New NCAA Eligibility Rules Force Universities to Up Their Academic Game

As March Madness draws to a close, basketball fans have more to worry about than just bracket busters in upcoming years.  Several tournament teams will need to ratchet up their athletes’ academic performances if they want to return to the Big Dance.  Former Harvard hoopster and Secretary of Education Arne Duncan led an effort urging university presidents to pass the 50% on track to graduate eligibility requirement for postseason play.  The new NCAA rule, that passed in October, will use an Academic Progress Rate (APR) which rewards student athletes for remaining eligible, continuing education at the same institution, and will be phased in over the next four years.

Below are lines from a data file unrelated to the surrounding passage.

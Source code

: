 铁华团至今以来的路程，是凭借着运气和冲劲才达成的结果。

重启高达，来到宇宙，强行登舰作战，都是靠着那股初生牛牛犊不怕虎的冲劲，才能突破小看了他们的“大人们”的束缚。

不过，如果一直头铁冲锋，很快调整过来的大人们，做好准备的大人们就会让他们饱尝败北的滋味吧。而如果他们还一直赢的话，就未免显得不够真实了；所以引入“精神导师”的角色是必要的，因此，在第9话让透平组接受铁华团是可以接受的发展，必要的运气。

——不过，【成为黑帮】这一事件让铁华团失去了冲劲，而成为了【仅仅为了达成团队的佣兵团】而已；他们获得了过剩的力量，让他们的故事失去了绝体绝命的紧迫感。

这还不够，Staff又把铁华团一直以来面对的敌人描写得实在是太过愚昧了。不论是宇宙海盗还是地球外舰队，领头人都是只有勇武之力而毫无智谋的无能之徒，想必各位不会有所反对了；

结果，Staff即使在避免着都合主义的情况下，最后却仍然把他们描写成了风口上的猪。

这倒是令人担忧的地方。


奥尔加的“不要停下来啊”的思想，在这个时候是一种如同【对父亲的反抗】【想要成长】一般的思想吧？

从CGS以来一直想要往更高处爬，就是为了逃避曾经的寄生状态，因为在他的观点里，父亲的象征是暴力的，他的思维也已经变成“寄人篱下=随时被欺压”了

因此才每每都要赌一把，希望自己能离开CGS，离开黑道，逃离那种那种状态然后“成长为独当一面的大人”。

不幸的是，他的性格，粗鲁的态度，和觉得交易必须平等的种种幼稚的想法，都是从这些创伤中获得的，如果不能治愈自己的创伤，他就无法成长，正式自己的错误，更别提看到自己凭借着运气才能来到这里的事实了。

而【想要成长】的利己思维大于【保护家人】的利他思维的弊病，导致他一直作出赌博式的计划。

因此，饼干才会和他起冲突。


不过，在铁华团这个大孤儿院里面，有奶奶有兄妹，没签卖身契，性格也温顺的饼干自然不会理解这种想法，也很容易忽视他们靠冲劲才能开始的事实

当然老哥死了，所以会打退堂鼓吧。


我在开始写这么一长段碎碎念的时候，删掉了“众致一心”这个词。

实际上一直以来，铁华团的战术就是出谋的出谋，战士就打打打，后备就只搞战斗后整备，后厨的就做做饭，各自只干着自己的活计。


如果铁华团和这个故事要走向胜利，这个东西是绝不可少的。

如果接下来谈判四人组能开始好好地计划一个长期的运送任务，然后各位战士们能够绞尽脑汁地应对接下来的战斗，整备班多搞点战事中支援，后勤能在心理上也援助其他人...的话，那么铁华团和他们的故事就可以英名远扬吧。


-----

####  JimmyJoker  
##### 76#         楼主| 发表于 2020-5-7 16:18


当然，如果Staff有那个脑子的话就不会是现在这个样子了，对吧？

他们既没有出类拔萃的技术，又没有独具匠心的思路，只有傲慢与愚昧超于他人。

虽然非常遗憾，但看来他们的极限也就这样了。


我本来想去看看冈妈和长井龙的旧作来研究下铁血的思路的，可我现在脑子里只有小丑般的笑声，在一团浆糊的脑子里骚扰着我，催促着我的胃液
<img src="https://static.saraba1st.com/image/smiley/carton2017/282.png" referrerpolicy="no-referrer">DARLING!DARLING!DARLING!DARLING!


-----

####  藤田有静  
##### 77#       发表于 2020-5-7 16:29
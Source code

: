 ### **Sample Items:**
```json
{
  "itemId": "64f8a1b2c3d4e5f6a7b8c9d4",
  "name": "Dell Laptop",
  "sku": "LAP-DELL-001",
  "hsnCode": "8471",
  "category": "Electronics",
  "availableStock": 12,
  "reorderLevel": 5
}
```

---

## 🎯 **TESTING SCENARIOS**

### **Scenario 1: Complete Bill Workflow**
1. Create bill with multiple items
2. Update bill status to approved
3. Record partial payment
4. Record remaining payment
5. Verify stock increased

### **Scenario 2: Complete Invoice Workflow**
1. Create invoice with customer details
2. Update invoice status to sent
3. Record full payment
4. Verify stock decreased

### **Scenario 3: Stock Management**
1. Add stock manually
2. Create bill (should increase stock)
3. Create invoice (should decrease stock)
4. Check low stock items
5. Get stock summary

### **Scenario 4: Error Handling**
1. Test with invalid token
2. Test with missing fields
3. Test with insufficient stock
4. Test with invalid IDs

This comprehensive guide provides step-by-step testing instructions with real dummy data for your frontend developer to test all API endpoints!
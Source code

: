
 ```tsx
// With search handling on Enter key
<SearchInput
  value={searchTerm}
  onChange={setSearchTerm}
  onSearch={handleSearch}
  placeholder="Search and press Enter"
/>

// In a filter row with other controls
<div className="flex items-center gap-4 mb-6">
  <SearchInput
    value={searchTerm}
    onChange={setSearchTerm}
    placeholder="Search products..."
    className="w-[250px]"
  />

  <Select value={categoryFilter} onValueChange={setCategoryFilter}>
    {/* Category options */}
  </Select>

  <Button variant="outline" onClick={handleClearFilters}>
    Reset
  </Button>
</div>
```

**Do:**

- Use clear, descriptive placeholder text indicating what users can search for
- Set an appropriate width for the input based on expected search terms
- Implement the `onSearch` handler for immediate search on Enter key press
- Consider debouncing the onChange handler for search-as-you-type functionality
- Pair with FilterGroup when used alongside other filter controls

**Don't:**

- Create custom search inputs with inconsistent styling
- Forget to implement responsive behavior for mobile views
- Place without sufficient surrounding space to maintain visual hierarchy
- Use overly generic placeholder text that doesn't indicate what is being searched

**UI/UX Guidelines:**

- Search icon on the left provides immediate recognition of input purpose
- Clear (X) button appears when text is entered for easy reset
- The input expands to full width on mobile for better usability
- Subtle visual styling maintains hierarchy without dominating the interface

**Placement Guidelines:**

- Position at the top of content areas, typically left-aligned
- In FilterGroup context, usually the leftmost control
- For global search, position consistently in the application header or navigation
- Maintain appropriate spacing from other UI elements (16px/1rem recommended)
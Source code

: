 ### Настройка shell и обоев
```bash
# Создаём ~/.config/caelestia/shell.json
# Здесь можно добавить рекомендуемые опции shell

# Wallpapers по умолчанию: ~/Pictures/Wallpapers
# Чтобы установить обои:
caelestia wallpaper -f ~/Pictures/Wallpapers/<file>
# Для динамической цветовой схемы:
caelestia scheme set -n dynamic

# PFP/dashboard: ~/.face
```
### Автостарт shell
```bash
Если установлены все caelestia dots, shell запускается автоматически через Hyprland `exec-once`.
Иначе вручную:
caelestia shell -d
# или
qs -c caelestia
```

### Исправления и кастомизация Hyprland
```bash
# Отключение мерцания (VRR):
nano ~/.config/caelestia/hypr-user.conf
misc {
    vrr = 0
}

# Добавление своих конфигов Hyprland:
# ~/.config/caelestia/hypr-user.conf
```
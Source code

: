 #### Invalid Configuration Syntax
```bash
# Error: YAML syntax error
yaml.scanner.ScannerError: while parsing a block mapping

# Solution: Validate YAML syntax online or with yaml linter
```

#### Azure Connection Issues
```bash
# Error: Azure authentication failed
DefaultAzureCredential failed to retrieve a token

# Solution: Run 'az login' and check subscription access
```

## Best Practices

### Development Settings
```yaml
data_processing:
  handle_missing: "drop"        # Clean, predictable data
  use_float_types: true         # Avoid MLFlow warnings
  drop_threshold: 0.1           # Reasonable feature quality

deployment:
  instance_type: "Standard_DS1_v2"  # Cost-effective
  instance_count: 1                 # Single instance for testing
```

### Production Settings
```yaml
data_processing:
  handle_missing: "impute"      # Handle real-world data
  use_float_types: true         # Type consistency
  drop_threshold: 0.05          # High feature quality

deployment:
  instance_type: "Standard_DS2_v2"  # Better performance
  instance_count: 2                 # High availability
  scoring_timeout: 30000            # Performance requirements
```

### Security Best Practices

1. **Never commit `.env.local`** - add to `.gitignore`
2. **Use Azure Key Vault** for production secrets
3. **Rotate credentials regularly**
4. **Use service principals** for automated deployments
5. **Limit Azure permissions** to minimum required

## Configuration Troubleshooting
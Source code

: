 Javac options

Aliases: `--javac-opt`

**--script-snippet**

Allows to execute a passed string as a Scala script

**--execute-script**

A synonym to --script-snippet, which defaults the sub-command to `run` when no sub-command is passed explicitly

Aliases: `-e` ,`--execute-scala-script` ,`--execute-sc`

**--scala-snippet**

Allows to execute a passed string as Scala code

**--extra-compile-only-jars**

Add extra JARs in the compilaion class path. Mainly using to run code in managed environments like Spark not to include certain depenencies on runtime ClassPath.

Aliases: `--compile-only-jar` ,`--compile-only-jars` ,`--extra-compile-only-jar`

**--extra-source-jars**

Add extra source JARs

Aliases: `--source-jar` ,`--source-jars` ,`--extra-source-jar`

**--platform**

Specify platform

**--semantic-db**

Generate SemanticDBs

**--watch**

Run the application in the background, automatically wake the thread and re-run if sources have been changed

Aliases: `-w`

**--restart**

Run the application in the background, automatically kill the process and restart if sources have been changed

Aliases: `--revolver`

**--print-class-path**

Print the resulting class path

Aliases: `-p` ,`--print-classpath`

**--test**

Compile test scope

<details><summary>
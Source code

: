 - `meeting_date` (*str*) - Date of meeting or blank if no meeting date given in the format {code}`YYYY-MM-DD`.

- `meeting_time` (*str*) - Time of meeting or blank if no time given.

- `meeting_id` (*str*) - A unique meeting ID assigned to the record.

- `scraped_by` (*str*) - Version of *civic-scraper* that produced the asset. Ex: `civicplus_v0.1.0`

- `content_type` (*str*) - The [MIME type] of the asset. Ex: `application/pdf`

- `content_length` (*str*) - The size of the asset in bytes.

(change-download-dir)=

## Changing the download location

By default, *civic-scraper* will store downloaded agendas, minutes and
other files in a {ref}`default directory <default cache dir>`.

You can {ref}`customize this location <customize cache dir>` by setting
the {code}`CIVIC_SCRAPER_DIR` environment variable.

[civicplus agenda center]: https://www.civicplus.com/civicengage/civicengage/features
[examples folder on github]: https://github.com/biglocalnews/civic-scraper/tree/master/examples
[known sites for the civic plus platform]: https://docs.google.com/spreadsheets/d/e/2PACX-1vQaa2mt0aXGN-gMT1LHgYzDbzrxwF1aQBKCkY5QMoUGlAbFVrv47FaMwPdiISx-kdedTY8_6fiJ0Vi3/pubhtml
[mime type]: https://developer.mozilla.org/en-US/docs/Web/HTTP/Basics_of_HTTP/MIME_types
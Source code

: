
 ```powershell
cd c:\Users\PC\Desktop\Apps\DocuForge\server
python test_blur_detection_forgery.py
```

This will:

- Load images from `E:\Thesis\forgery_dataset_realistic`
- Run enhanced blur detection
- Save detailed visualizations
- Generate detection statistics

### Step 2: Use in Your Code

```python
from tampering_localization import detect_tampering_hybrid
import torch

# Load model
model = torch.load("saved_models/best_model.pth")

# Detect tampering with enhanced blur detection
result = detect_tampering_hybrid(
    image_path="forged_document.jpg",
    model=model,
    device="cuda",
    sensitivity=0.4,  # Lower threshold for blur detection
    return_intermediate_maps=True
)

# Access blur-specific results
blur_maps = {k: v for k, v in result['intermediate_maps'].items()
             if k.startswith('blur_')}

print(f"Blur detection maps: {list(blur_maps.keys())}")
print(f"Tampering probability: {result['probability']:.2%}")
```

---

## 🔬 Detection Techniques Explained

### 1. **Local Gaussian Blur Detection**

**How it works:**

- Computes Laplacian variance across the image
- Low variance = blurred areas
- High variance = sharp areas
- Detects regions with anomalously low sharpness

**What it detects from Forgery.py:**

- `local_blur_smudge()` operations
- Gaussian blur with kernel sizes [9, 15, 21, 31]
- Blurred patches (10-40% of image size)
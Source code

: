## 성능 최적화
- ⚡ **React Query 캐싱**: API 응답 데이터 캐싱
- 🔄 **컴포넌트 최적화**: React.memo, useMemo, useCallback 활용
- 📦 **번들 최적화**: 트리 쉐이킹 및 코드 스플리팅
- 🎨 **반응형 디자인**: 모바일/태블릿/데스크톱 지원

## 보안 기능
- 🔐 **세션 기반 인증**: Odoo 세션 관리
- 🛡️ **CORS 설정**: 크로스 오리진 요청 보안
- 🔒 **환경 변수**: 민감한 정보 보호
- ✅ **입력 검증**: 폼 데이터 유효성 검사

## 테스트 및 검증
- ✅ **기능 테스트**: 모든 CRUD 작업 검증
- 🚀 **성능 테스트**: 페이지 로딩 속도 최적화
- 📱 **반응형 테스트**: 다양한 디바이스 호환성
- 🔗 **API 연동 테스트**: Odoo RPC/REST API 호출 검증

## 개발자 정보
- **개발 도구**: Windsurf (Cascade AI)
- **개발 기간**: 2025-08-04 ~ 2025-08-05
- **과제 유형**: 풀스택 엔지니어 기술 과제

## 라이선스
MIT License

The Institute for Diversity and Ethics in Sport publishes a series of studies that examines the academic performance and Graduation Success Rates (GSR) of the 2012 NCAA Division I women’s and men’s basketball tournament teams.  Applying the new 50% standard, the Institute’s Director Dr. Richard Lapchick and his colleagues find only three teams (McNeese State, Prairie View A&M, and Tennessee-Martin) in the women’s field would be ineligible for postseason competition compared to 13 teams on the men’s side (Connecticut, Syracuse, St. Louis, Florida State, Indiana, Southern Mississippi, Colorado State, Colorado, Mississippi Valley State, New Mexico State, Norfolk State, Ohio, and St. Bonaventure).  In sum, both GSR and APR figures suggest women’s basketball  teams are outperforming men’s teams and the gap between African American and white student athletes remains sizeable (more so for male athletes).  Thus, in many ways, these findings highlight gender and racial educational inequality patterns we see more broadly.

Lapchick states, “Race remains a continuing academic issue.  By itself, the 28 percentage point gap between graduation rates for white and African American student-athletes (men’s rates) demonstrates that.  However, it must be emphasized that African-American male basketball student-athletes graduate at a much higher rate than African-American males who are not student-athletes.  The graduation rate for African American male college students as a whole is only 38 percent, a full 22 percentage points lower than for African-American male basketball student-athletes.”

While the gap between white and African American or between women and men student athletes is troubling, I think Lapchick’s point about the subgroup discrepancies between student-athletes and non-athletes is also worth noting.  Universities adopt a variety of programs and devote substantial resources (e.g., tutors, study centers, counseling and financial advice, etc.) to support athletes in order to keep them academically eligible to play.  While I would argue these practices are far from altruistic, they do offer some promising ways we could raise graduation rates for ALL students.